Any good franchise consultant or franchise coach will tell franchise buyers that they are very tired of a large number of franchise establishment failures. This makes perfect sense because if you are going to be a franchisee and spend your hard-earned money buying a small business of your own, the last thing you want to do is fail in that business.

That is why I recommend that you stay away from franchisors who have very high churn or failure rates. Of course, your first question will be what would be considered a high failure rate? This is a good question and you will not like my answer; depends!

You see, many low-cost franchise deals have higher failure and churn rates. This can be due to a number of reasons. The first is if you haven’t invested much and don’t have a lot to lose and then decide it’s hard work, you can change your mind and sell the business to someone else or quit.

The second reason is because if you decide to sell your business to someone else, even one of your employees, you can easily afford it if it is a home-based or mobile franchised small business. Which means a drastic increase in transfer rates; Now, high transfer fees, churn rates, and failures at large, expensive franchised outlets costing more than $ 500,000 would be far more serious.

Because these buyers are generally people with good business experience or even accredited investors who are very careful and take the business much more seriously than a very low cost franchise owner would.

Just over a decade ago, there was a company that had an extremely high exchange rate, and yet one could enter a new franchise on that system without any down payment, finance everything, and the business could be operated from home.
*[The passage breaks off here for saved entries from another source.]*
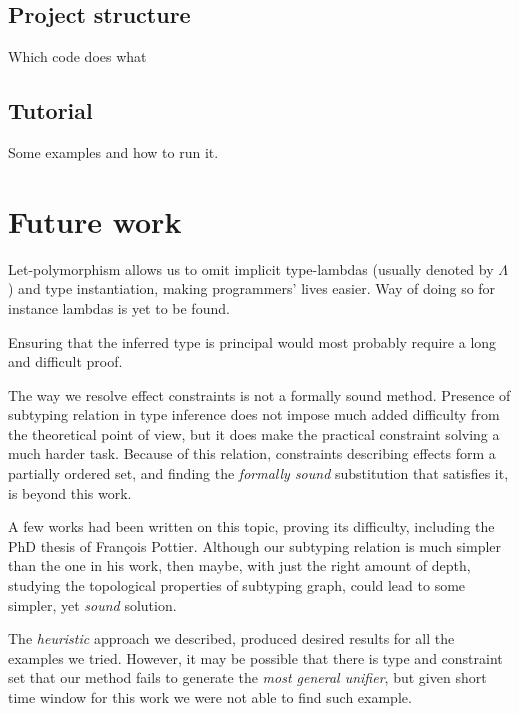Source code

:\documentclass[declaration,shortabstract]{iithesis}
\theoremstyle{definition} \newtheorem{definition}{Definition}[section]
\begin{document}
\section{Project structure}
Which code does what

\section{Tutorial}
Some examples and how to run it.

\chapter{Future work}
Let-polymorphism allows us to omit implicit type-lambdas
(usually denoted by $\Lambda$) and type instantiation, making programmers'
lives easier.
Way of doing so for instance lambdas is yet to be found.

Ensuring that the inferred type is principal would most probably require a long
and difficult proof.

The way we resolve effect constraints is not a formally sound method.
Presence of subtyping relation in type inference does not impose
much added difficulty from the theoretical point of view,
but it does make the practical constraint solving a much harder task.
Because of this relation, constraints describing effects
form a partially ordered set, and finding the \textit{formally sound}
substitution that satisfies it, is beyond this work.

A few works had been written on this topic, proving its difficulty,
including the PhD thesis of François Pottier\cite{francois}.
Although our subtyping relation is much simpler than the one in his work,
then maybe, with just the right amount of depth,
studying the topological properties of subtyping graph,
could lead to some simpler, yet \textit{sound} solution.

The \textit{heuristic} approach we described, produced desired results
for all the examples we tried.
However, it may be possible that there is type and constraint set that our method
fails to generate the \textit{most general unifier}, but given short time window for
this work we were not able to find such example.

\end{document}
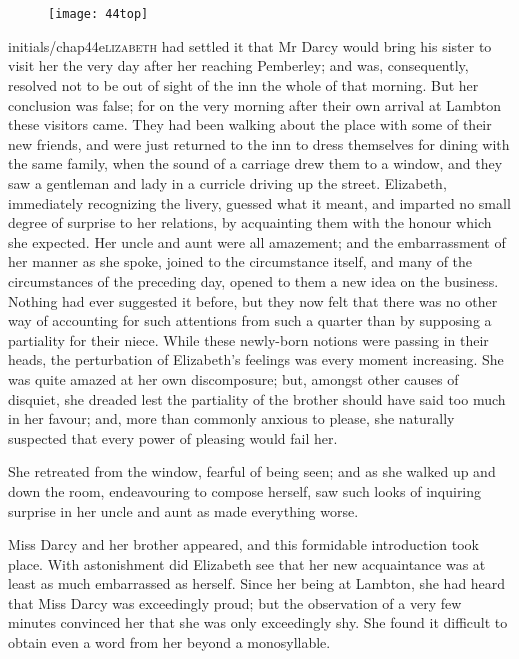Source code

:\chapter[Chapter \thechapter]{}
	
	\begin{figure}[t!]
\centering
\texttt{[image: 44top]}
\end{figure}


\lettrine[lines=6,image=true]{initials/chap44e}{lizabeth}  had settled it that Mr Darcy would bring his sister to visit her the very day after her reaching Pemberley; and was, consequently, resolved not to be out of sight of the inn the whole of that morning. But her conclusion was false; for on the very morning after their own arrival at Lambton these visitors came. They had been walking about the place with some of their new friends, and were just returned to the inn to dress themselves for dining with the same family, when the sound of a carriage drew them to a window, and they saw a gentleman and lady in a curricle driving up the street. Elizabeth, immediately recognizing the livery, guessed what it meant, and imparted no small degree of surprise to her relations, by acquainting them with the honour which she expected. Her uncle and aunt were all amazement; and the embarrassment of her manner as she spoke, joined to the circumstance itself, and many of the circumstances of the preceding day, opened to them a new idea on the business. Nothing had ever suggested it before, but they now felt that there was no other way of accounting for such attentions from such a quarter than by supposing a partiality for their niece. While these newly-born notions were passing in their heads, the perturbation of Elizabeth's feelings was every moment increasing. She was quite amazed at her own discomposure; but, amongst other causes of disquiet, she dreaded lest the partiality of the brother should have said too much in her favour; and, more than commonly anxious to please, she naturally suspected that every power of pleasing would fail her.

She retreated from the window, fearful of being seen; and as she walked up and down the room, endeavouring to compose herself, saw such looks of inquiring surprise in her uncle and aunt as made everything worse.

Miss Darcy and her brother appeared, and this formidable introduction took place. With astonishment did Elizabeth see that her new acquaintance was at least as much embarrassed as herself. Since her being at Lambton, she had heard that Miss Darcy was exceedingly proud; but the observation of a very few minutes convinced her that she was only exceedingly shy. She found it difficult to obtain even a word from her beyond a monosyllable.

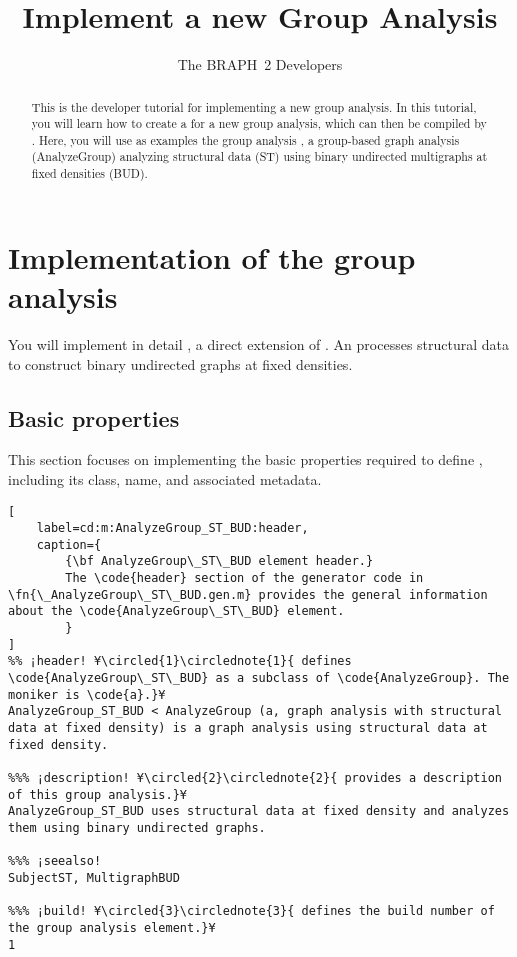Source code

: \documentclass{tufte-handout}
\title{Implement a new Group Analysis}
\author[The BRAPH~2 Developers]{The BRAPH~2 Developers}
\begin{document}
\maketitle

\begin{abstract}
\noindent
This is the developer tutorial for implementing a new group analysis. 
In this tutorial, you will learn how to create a  for a new group analysis, which can then be compiled by .
Here, you will use as examples the group analysis , a group-based graph analysis (AnalyzeGroup) analyzing structural data (ST) using binary undirected multigraphs at fixed densities (BUD).
\end{abstract}

\tableofcontents

\clearpage

\section{Implementation of the group analysis}

You will implement in detail , a direct extension of .
An  processes structural data to construct binary undirected graphs at fixed densities.

\subsection{Basic properties}
This section focuses on implementing the basic properties required to define , including its class, name, and associated metadata.

\begin{lstlisting}[
	label=cd:m:AnalyzeGroup_ST_BUD:header,
	caption={
		{\bf AnalyzeGroup\_ST\_BUD element header.}
		The \code{header} section of the generator code in \fn{\_AnalyzeGroup\_ST\_BUD.gen.m} provides the general information about the \code{AnalyzeGroup\_ST\_BUD} element.
		}
]
%% ¡header! ¥\circled{1}\circlednote{1}{ defines \code{AnalyzeGroup\_ST\_BUD} as a subclass of \code{AnalyzeGroup}. The moniker is \code{a}.}¥
AnalyzeGroup_ST_BUD < AnalyzeGroup (a, graph analysis with structural data at fixed density) is a graph analysis using structural data at fixed density.

%%% ¡description! ¥\circled{2}\circlednote{2}{ provides a description of this group analysis.}¥
AnalyzeGroup_ST_BUD uses structural data at fixed density and analyzes them using binary undirected graphs.

%%% ¡seealso!
SubjectST, MultigraphBUD

%%% ¡build! ¥\circled{3}\circlednote{3}{ defines the build number of the group analysis element.}¥
1
\end{lstlisting}
\end{document}
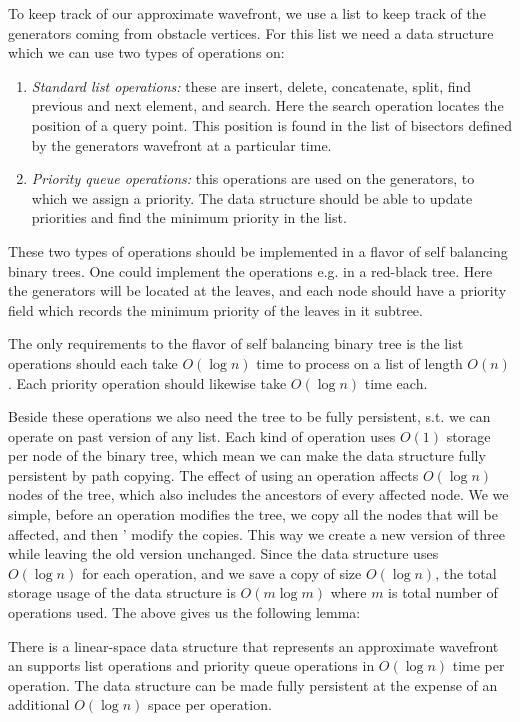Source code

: To keep track of our approximate wavefront, we use a list to keep track of the generators coming from 
obstacle vertices. For this list we need a data structure which we can use two types of operations on:

\begin{enumerate}
\item \textit{Standard list operations:} these are insert, delete, concatenate, split, find previous 
			  and next element, and search. Here the search operation locates the position of a query 
              point. This position is found in the list of bisectors defined by the generators 
              wavefront at a particular time. 
\item \textit{Priority queue operations:} this operations are used on the generators, to which we 
			  assign a priority. The data structure should be able to  update priorities and find the 
              minimum priority in the list.
\end{enumerate}

These two types of operations should be implemented in a flavor of self balancing binary trees. One 
could implement the operations e.g. in a red-black tree. Here the generators will be located at the 
leaves, and each node should have a priority field which records the minimum priority of the leaves in 
it subtree.

The only requirements to the flavor of self balancing binary tree is the list operations should each 
take $O(\log n)$ time to process on a list of length $O(n)$. Each priority operation should likewise 
take $O(\log n)$ time each. 

Beside these operations we also need the tree to be fully persistent, s.t. we can operate on past 
version of any list. Each kind of operation uses $O(1)$ storage per node of the binary tree, which 
mean we can make the data structure fully persistent by path copying. The effect of using an operation 
affects $O(\log n)$ nodes of the tree, which also includes the ancestors of every affected node. We we 
simple, before an operation modifies the tree, we copy all the nodes that will be affected, and then '
modify the copies. This way we create a new version of three while leaving the old version unchanged.
Since the data structure uses $O(\log n)$ for each operation, and we save a copy of size $O(\log n)$, 
the total storage usage of the data structure is $O(m \log m)$ where $m$ is total number of operations 
used. The above gives us the following lemma:

\begin{Lemma} 
There is a linear-space data structure that represents an approximate wavefront an supports list 
operations and priority queue operations in $O(\log n)$ time per operation. The data structure can be 
made fully persistent at the expense of an additional $O(\log n)$ space per operation.
\end{Lemma}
Anyone and everyone who would like to buy a small business buys one of their small trucks to start their own business.

Since these buyers didn’t have a lot of skin in the game or a lot of money invested, there were a lot of people who walked away; Deciding that maybe they really didn’t want to have a business of their own because it was hard work. Well, you can understand what happened. The franchisor got a bad rap due to basic human nature.

Those who bought his franchise worked hard with quite a bit of success. The franchisor slaughtered the market and the competition with huge numbers, but then had a big setback as transfers and failures piled up. I hope you consider all of this and understand the true reality of natural dropout rates.